*Record set*.

%%

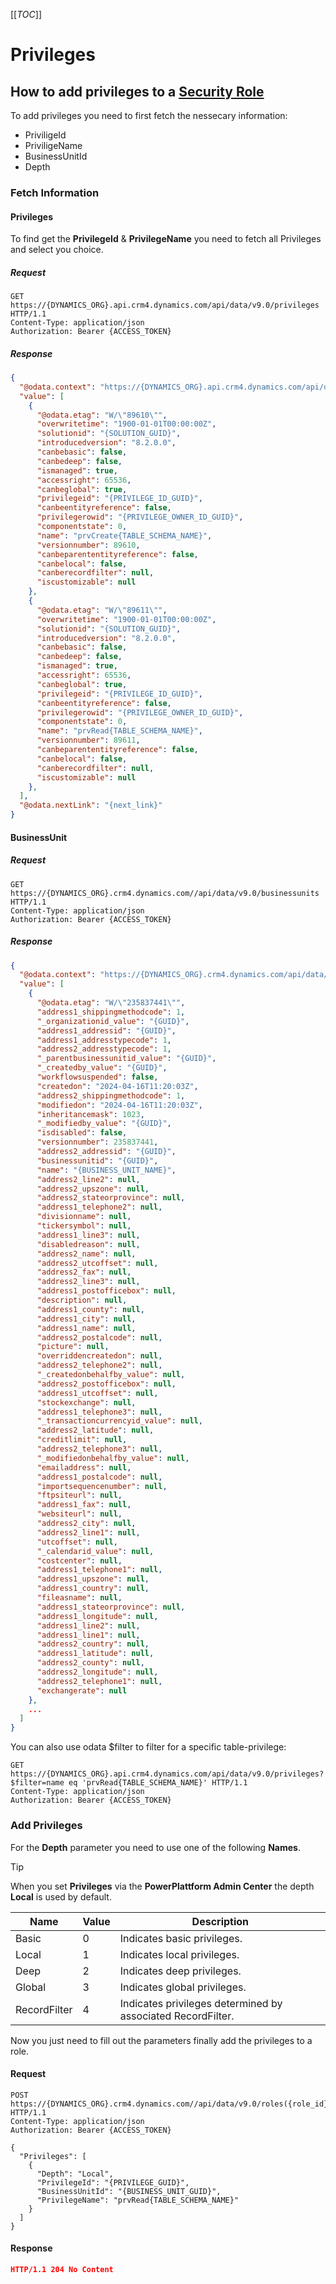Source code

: [[_TOC_]]

# Privileges

## How to add privileges to a [Security Role](../security-roles/README.md)

To add privileges you need to first fetch the nessecary information:
- PriviligeId
- PriviligeName
- BusinessUnitId
- Depth

### Fetch Information
#### Privileges
To find get the **PrivilegeId** & **PrivilegeName** you need to fetch all Privileges and select you choice.

##### Request
```http
GET https://{DYNAMICS_ORG}.api.crm4.dynamics.com/api/data/v9.0/privileges HTTP/1.1
Content-Type: application/json
Authorization: Bearer {ACCESS_TOKEN}
```

##### Response
```json
{
  "@odata.context": "https://{DYNAMICS_ORG}.api.crm4.dynamics.com/api/data/v9.0/$metadata#privileges",
  "value": [
    {
      "@odata.etag": "W/\"89610\"",
      "overwritetime": "1900-01-01T00:00:00Z",
      "solutionid": "{SOLUTION_GUID}",
      "introducedversion": "8.2.0.0",
      "canbebasic": false,
      "canbedeep": false,
      "ismanaged": true,
      "accessright": 65536,
      "canbeglobal": true,
      "privilegeid": "{PRIVILEGE_ID_GUID}",
      "canbeentityreference": false,
      "privilegerowid": "{PRIVILEGE_OWNER_ID_GUID}",
      "componentstate": 0,
      "name": "prvCreate{TABLE_SCHEMA_NAME}",
      "versionnumber": 89610,
      "canbeparententityreference": false,
      "canbelocal": false,
      "canberecordfilter": null,
      "iscustomizable": null
    },
    {
      "@odata.etag": "W/\"89611\"",
      "overwritetime": "1900-01-01T00:00:00Z",
      "solutionid": "{SOLUTION_GUID}",
      "introducedversion": "8.2.0.0",
      "canbebasic": false,
      "canbedeep": false,
      "ismanaged": true,
      "accessright": 65536,
      "canbeglobal": true,
      "privilegeid": "{PRIVILEGE_ID_GUID}",
      "canbeentityreference": false,
      "privilegerowid": "{PRIVILEGE_OWNER_ID_GUID}",
      "componentstate": 0,
      "name": "prvRead{TABLE_SCHEMA_NAME}",
      "versionnumber": 89611,
      "canbeparententityreference": false,
      "canbelocal": false,
      "canberecordfilter": null,
      "iscustomizable": null
    },
  ],
  "@odata.nextLink": "{next_link}"
}
```
#### BusinessUnit

##### Request
```http
GET https://{DYNAMICS_ORG}.crm4.dynamics.com//api/data/v9.0/businessunits HTTP/1.1
Content-Type: application/json
Authorization: Bearer {ACCESS_TOKEN}
```
##### Response
```json
{
  "@odata.context": "https://{DYNAMICS_ORG}.crm4.dynamics.com/api/data/v9.0/$metadata#businessunits",
  "value": [
    {
      "@odata.etag": "W/\"235837441\"",
      "address1_shippingmethodcode": 1,
      "_organizationid_value": "{GUID}",
      "address1_addressid": "{GUID}",
      "address1_addresstypecode": 1,
      "address2_addresstypecode": 1,
      "_parentbusinessunitid_value": "{GUID}",
      "_createdby_value": "{GUID}",
      "workflowsuspended": false,
      "createdon": "2024-04-16T11:20:03Z",
      "address2_shippingmethodcode": 1,
      "modifiedon": "2024-04-16T11:20:03Z",
      "inheritancemask": 1023,
      "_modifiedby_value": "{GUID}",
      "isdisabled": false,
      "versionnumber": 235837441,
      "address2_addressid": "{GUID}",
      "businessunitid": "{GUID}",
      "name": "{BUSINESS_UNIT_NAME}",
      "address2_line2": null,
      "address2_upszone": null,
      "address2_stateorprovince": null,
      "address1_telephone2": null,
      "divisionname": null,
      "tickersymbol": null,
      "address1_line3": null,
      "disabledreason": null,
      "address2_name": null,
      "address2_utcoffset": null,
      "address2_fax": null,
      "address2_line3": null,
      "address1_postofficebox": null,
      "description": null,
      "address1_county": null,
      "address1_city": null,
      "address1_name": null,
      "address2_postalcode": null,
      "picture": null,
      "overriddencreatedon": null,
      "address2_telephone2": null,
      "_createdonbehalfby_value": null,
      "address2_postofficebox": null,
      "address1_utcoffset": null,
      "stockexchange": null,
      "address1_telephone3": null,
      "_transactioncurrencyid_value": null,
      "address2_latitude": null,
      "creditlimit": null,
      "address2_telephone3": null,
      "_modifiedonbehalfby_value": null,
      "emailaddress": null,
      "address1_postalcode": null,
      "importsequencenumber": null,
      "ftpsiteurl": null,
      "address1_fax": null,
      "websiteurl": null,
      "address2_city": null,
      "address2_line1": null,
      "utcoffset": null,
      "_calendarid_value": null,
      "costcenter": null,
      "address1_telephone1": null,
      "address1_upszone": null,
      "address1_country": null,
      "fileasname": null,
      "address1_stateorprovince": null,
      "address1_longitude": null,
      "address1_line2": null,
      "address1_line1": null,
      "address2_country": null,
      "address1_latitude": null,
      "address2_county": null,
      "address2_longitude": null,
      "address2_telephone1": null,
      "exchangerate": null
    },
    ...
  ]
}
```


You can also use odata $filter to filter for a specific table-privilege:

```http
GET https://{DYNAMICS_ORG}.api.crm4.dynamics.com/api/data/v9.0/privileges?$filter=name eq 'prvRead{TABLE_SCHEMA_NAME}' HTTP/1.1
Content-Type: application/json
Authorization: Bearer {ACCESS_TOKEN}
```

### Add Privileges

For the **Depth** parameter you need to use one of the following **Names**.

> [!TIP]
> When you set **Privileges** via the **PowerPlattform Admin Center** the depth **Local** is used by default.

| Name | Value | Description |
| -- | -- | -- | 
| Basic | 0 | Indicates basic privileges. |
| Local | 1 | Indicates local privileges. |
| Deep | 2 | Indicates deep privileges. |
| Global | 3 | Indicates global privileges. |
| RecordFilter | 4 | Indicates privileges determined by associated RecordFilter. |

Now you just need to fill out the parameters finally add the privileges to a role.

#### Request
```http
POST https://{DYNAMICS_ORG}.crm4.dynamics.com//api/data/v9.0/roles({role_id})/Microsoft.Dynamics.CRM.AddPrivilegesRole HTTP/1.1
Content-Type: application/json
Authorization: Bearer {ACCESS_TOKEN}

{
  "Privileges": [
    {
      "Depth": "Local",
      "PrivilegeId": "{PRIVILEGE_GUID}",
      "BusinessUnitId": "{BUSINESS_UNIT_GUID}",
      "PrivilegeName": "prvRead{TABLE_SCHEMA_NAME}"
    }
  ]
}
```

#### Response
```json
HTTP/1.1 204 No Content
```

%%

*Assigned task*. What comes back should match the records exactly, minus any pictures.

*Written response*.
Source code

: [[_TOC_]]

# Privileges

## How to add privileges to a [Security Role](../security-roles/README.md)

To add privileges you need to first fetch the nessecary information:
- PriviligeId
- PriviligeName
- BusinessUnitId
- Depth

### Fetch Information
#### Privileges
To find get the **PrivilegeId** & **PrivilegeName** you need to fetch all Privileges and select you choice.

##### Request
```http
GET https://{DYNAMICS_ORG}.api.crm4.dynamics.com/api/data/v9.0/privileges HTTP/1.1
Content-Type: application/json
Authorization: Bearer {ACCESS_TOKEN}
```

##### Response
```json
{
  "@odata.context": "https://{DYNAMICS_ORG}.api.crm4.dynamics.com/api/data/v9.0/$metadata#privileges",
  "value": [
    {
      "@odata.etag": "W/\"89610\"",
      "overwritetime": "1900-01-01T00:00:00Z",
      "solutionid": "{SOLUTION_GUID}",
      "introducedversion": "8.2.0.0",
      "canbebasic": false,
      "canbedeep": false,
      "ismanaged": true,
      "accessright": 65536,
      "canbeglobal": true,
      "privilegeid": "{PRIVILEGE_ID_GUID}",
      "canbeentityreference": false,
      "privilegerowid": "{PRIVILEGE_OWNER_ID_GUID}",
      "componentstate": 0,
      "name": "prvCreate{TABLE_SCHEMA_NAME}",
      "versionnumber": 89610,
      "canbeparententityreference": false,
      "canbelocal": false,
      "canberecordfilter": null,
      "iscustomizable": null
    },
    {
      "@odata.etag": "W/\"89611\"",
      "overwritetime": "1900-01-01T00:00:00Z",
      "solutionid": "{SOLUTION_GUID}",
      "introducedversion": "8.2.0.0",
      "canbebasic": false,
      "canbedeep": false,
      "ismanaged": true,
      "accessright": 65536,
      "canbeglobal": true,
      "privilegeid": "{PRIVILEGE_ID_GUID}",
      "canbeentityreference": false,
      "privilegerowid": "{PRIVILEGE_OWNER_ID_GUID}",
      "componentstate": 0,
      "name": "prvRead{TABLE_SCHEMA_NAME}",
      "versionnumber": 89611,
      "canbeparententityreference": false,
      "canbelocal": false,
      "canberecordfilter": null,
      "iscustomizable": null
    },
  ],
  "@odata.nextLink": "{next_link}"
}
```
#### BusinessUnit

##### Request
```http
GET https://{DYNAMICS_ORG}.crm4.dynamics.com//api/data/v9.0/businessunits HTTP/1.1
Content-Type: application/json
Authorization: Bearer {ACCESS_TOKEN}
```
##### Response
```json
{
  "@odata.context": "https://{DYNAMICS_ORG}.crm4.dynamics.com/api/data/v9.0/$metadata#businessunits",
  "value": [
    {
      "@odata.etag": "W/\"235837441\"",
      "address1_shippingmethodcode": 1,
      "_organizationid_value": "{GUID}",
      "address1_addressid": "{GUID}",
      "address1_addresstypecode": 1,
      "address2_addresstypecode": 1,
      "_parentbusinessunitid_value": "{GUID}",
      "_createdby_value": "{GUID}",
      "workflowsuspended": false,
      "createdon": "2024-04-16T11:20:03Z",
      "address2_shippingmethodcode": 1,
      "modifiedon": "2024-04-16T11:20:03Z",
      "inheritancemask": 1023,
      "_modifiedby_value": "{GUID}",
      "isdisabled": false,
      "versionnumber": 235837441,
      "address2_addressid": "{GUID}",
      "businessunitid": "{GUID}",
      "name": "{BUSINESS_UNIT_NAME}",
      "address2_line2": null,
      "address2_upszone": null,
      "address2_stateorprovince": null,
      "address1_telephone2": null,
      "divisionname": null,
      "tickersymbol": null,
      "address1_line3": null,
      "disabledreason": null,
      "address2_name": null,
      "address2_utcoffset": null,
      "address2_fax": null,
      "address2_line3": null,
      "address1_postofficebox": null,
      "description": null,
      "address1_county": null,
      "address1_city": null,
      "address1_name": null,
      "address2_postalcode": null,
      "picture": null,
      "overriddencreatedon": null,
      "address2_telephone2": null,
      "_createdonbehalfby_value": null,
      "address2_postofficebox": null,
      "address1_utcoffset": null,
      "stockexchange": null,
      "address1_telephone3": null,
      "_transactioncurrencyid_value": null,
      "address2_latitude": null,
      "creditlimit": null,
      "address2_telephone3": null,
      "_modifiedonbehalfby_value": null,
      "emailaddress": null,
      "address1_postalcode": null,
      "importsequencenumber": null,
      "ftpsiteurl": null,
      "address1_fax": null,
      "websiteurl": null,
      "address2_city": null,
      "address2_line1": null,
      "utcoffset": null,
      "_calendarid_value": null,
      "costcenter": null,
      "address1_telephone1": null,
      "address1_upszone": null,
      "address1_country": null,
      "fileasname": null,
      "address1_stateorprovince": null,
      "address1_longitude": null,
      "address1_line2": null,
      "address1_line1": null,
      "address2_country": null,
      "address1_latitude": null,
      "address2_county": null,
      "address2_longitude": null,
      "address2_telephone1": null,
      "exchangerate": null
    },
    ...
  ]
}
```


You can also use odata $filter to filter for a specific table-privilege:

```http
GET https://{DYNAMICS_ORG}.api.crm4.dynamics.com/api/data/v9.0/privileges?$filter=name eq 'prvRead{TABLE_SCHEMA_NAME}' HTTP/1.1
Content-Type: application/json
Authorization: Bearer {ACCESS_TOKEN}
```

### Add Privileges

For the **Depth** parameter you need to use one of the following **Names**.

> [!TIP]
> When you set **Privileges** via the **PowerPlattform Admin Center** the depth **Local** is used by default.

| Name | Value | Description |
| -- | -- | -- | 
| Basic | 0 | Indicates basic privileges. |
| Local | 1 | Indicates local privileges. |
| Deep | 2 | Indicates deep privileges. |
| Global | 3 | Indicates global privileges. |
| RecordFilter | 4 | Indicates privileges determined by associated RecordFilter. |

Now you just need to fill out the parameters finally add the privileges to a role.

#### Request
```http
POST https://{DYNAMICS_ORG}.crm4.dynamics.com//api/data/v9.0/roles({role_id})/Microsoft.Dynamics.CRM.AddPrivilegesRole HTTP/1.1
Content-Type: application/json
Authorization: Bearer {ACCESS_TOKEN}

{
  "Privileges": [
    {
      "Depth": "Local",
      "PrivilegeId": "{PRIVILEGE_GUID}",
      "BusinessUnitId": "{BUSINESS_UNIT_GUID}",
      "PrivilegeName": "prvRead{TABLE_SCHEMA_NAME}"
    }
  ]
}
```

#### Response
```json
HTTP/1.1 204 No Content
```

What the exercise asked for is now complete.